L'obiettivo: superare la stagione precedente e tornare in Champions
Modric ha fissato l'obiettivo principale con parole inequivocabili: "Vogliamo fare meglio dello scorso anno". Il campione ha ricordato come, per gran parte della stagione precedente, i rossoneri avessero lottato per lo Scudetto, mantenendosi in corsa fino a marzo. Tuttavia, ha ammesso che "nelle ultime partite abbiamo quasi buttato via tutto e non siamo riusciti a qualificarci per la Champions". Questa mancata qualificazione europea è stata definita un "colpo duro per il Milan", poiché, per la sua gloriosa storia, il club "deve giocare almeno la Champions League ogni anno". La competizione europea diventa così il punto di partenza per il rilancio, non solo come traguardo sportivo, ma come misura delle ambizioni e del valore del club.
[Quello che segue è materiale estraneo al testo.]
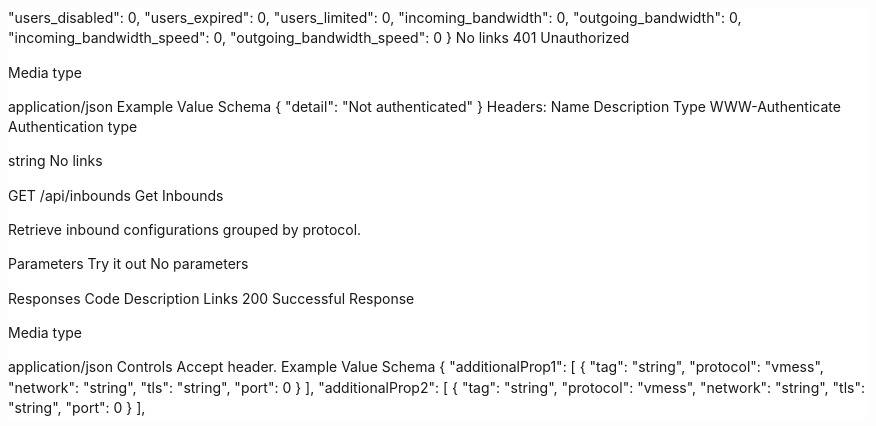 "users_disabled": 0,
"users_expired": 0,
"users_limited": 0,
"incoming_bandwidth": 0,
"outgoing_bandwidth": 0,
"incoming_bandwidth_speed": 0,
"outgoing_bandwidth_speed": 0
}
No links
401
Unauthorized

Media type

application/json
Example Value
Schema
{
"detail": "Not authenticated"
}
Headers:
Name Description Type
WWW-Authenticate
Authentication type

string
No links

GET
/api/inbounds
Get Inbounds

Retrieve inbound configurations grouped by protocol.

Parameters
Try it out
No parameters

Responses
Code Description Links
200
Successful Response

Media type

application/json
Controls Accept header.
Example Value
Schema
{
"additionalProp1": [
{
"tag": "string",
"protocol": "vmess",
"network": "string",
"tls": "string",
"port": 0
}
],
"additionalProp2": [
{
"tag": "string",
"protocol": "vmess",
"network": "string",
"tls": "string",
"port": 0
}
], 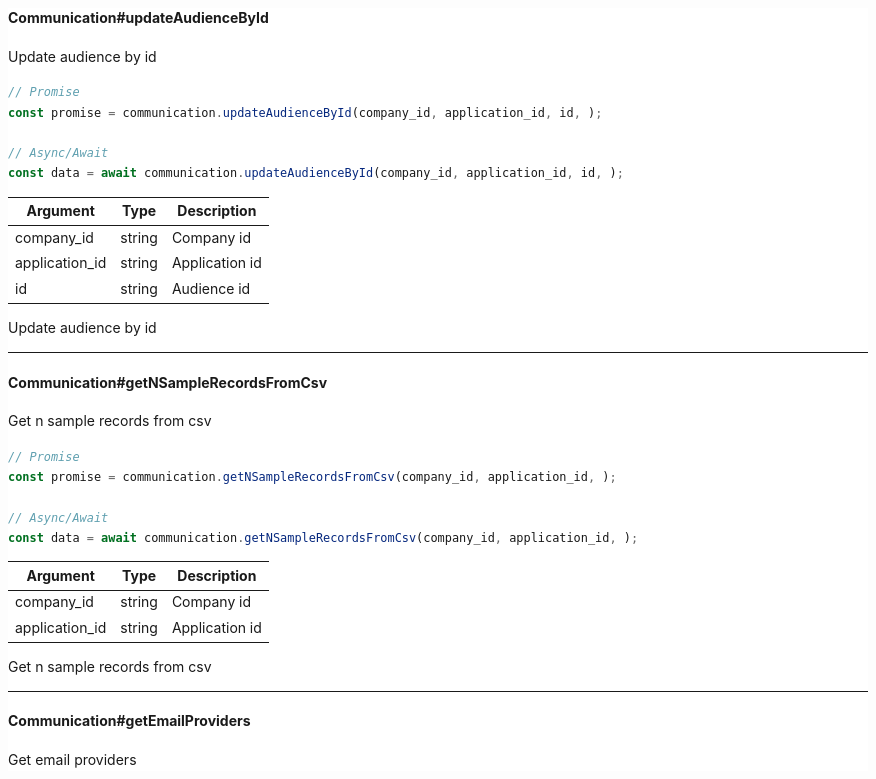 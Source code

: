 
#### Communication#updateAudienceById
Update audience by id

```javascript
// Promise
const promise = communication.updateAudienceById(company_id, application_id, id, );

// Async/Await
const data = await communication.updateAudienceById(company_id, application_id, id, );

```



| Argument  |  Type  | Description |
| --------- | ----  | --- |
| company_id | string | Company id | 
| application_id | string | Application id | 
| id | string | Audience id | 


Update audience by id


---


#### Communication#getNSampleRecordsFromCsv
Get n sample records from csv

```javascript
// Promise
const promise = communication.getNSampleRecordsFromCsv(company_id, application_id, );

// Async/Await
const data = await communication.getNSampleRecordsFromCsv(company_id, application_id, );

```



| Argument  |  Type  | Description |
| --------- | ----  | --- |
| company_id | string | Company id | 
| application_id | string | Application id | 


Get n sample records from csv


---


#### Communication#getEmailProviders
Get email providers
Il campione croato ha collegato questo rilancio alla responsabilità personale e all'impegno collettivo: "Gli obiettivi sono fare bene, aiutare la squadra sotto ogni aspetto, dentro e fuori dal campo". Ha evidenziato un "grande entusiasmo" all'interno del gruppo, nonostante i numerosi cambiamenti avvenuti quest'anno, con l'arrivo di un nuovo allenatore e diversi nuovi giocatori. Modric ha rivelato che il club lo ha considerato "una parte importante del progetto", motivazione che lo ha spinto a rimanere. "Voglio competere, dare tutto e provare a far tornare il Milan a vincere. Tutti insieme", ha affermato, sottolineando che "un giocatore da solo non può farcela, ma tutti insieme dobbiamo fare uno sforzo per riportare gradualmente il Milan dove merita di stare".
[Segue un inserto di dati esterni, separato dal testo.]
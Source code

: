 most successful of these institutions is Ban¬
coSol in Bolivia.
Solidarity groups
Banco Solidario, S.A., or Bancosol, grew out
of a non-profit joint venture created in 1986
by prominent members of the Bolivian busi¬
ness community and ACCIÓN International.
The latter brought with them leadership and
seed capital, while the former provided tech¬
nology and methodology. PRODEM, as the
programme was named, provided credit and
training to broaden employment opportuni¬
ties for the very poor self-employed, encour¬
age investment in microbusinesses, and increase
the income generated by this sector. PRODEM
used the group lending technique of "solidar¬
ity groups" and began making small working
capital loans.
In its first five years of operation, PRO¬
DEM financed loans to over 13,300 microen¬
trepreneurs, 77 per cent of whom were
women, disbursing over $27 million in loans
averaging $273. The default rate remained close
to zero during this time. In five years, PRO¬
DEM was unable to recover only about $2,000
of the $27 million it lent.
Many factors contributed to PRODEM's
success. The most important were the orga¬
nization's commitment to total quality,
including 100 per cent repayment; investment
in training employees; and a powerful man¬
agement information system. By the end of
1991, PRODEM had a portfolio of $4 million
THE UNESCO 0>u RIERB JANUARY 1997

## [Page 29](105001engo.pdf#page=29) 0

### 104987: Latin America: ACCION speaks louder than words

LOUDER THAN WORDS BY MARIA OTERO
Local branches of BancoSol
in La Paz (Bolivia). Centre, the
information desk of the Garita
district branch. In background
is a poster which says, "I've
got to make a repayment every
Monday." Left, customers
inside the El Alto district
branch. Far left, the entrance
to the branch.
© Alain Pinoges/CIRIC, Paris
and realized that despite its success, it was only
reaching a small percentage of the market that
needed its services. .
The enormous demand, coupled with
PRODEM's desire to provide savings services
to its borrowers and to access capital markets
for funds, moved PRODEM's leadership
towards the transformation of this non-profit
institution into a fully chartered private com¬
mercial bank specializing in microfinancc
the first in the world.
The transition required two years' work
Un chiaro appello all'unità e all'impegno congiunto per raggiungere gli obiettivi prefissati.
Il forte legame con Milano e la nostalgia per Madrid
Nell'approfondimento dell'intervista, Modric ha anche condiviso il suo rapporto personale con la realtà rossonera. Pur non nascondendo una certa nostalgia per la Spagna – "Anche a me manca Madrid, la città, il club, tutto" – ha affermato con chiarezza di trovarsi "bene e sono felice qui a Milano, dove sono stato accolto a braccia aperte fin dal primo giorno e sono molto contento". La sua permanenza per il secondo anno consecutivo è la "prova" di questo legame. Ha ribadito che, nonostante il forte attaccamento a Madrid, ora la sua felicità è anche a Milano. Il fascino del Milan, nelle sue parole, è rimasto un elemento centrale nella sua scelta di continuare l'avventura in rossonero, un club che rappresenta una parte significativa della sua carriera.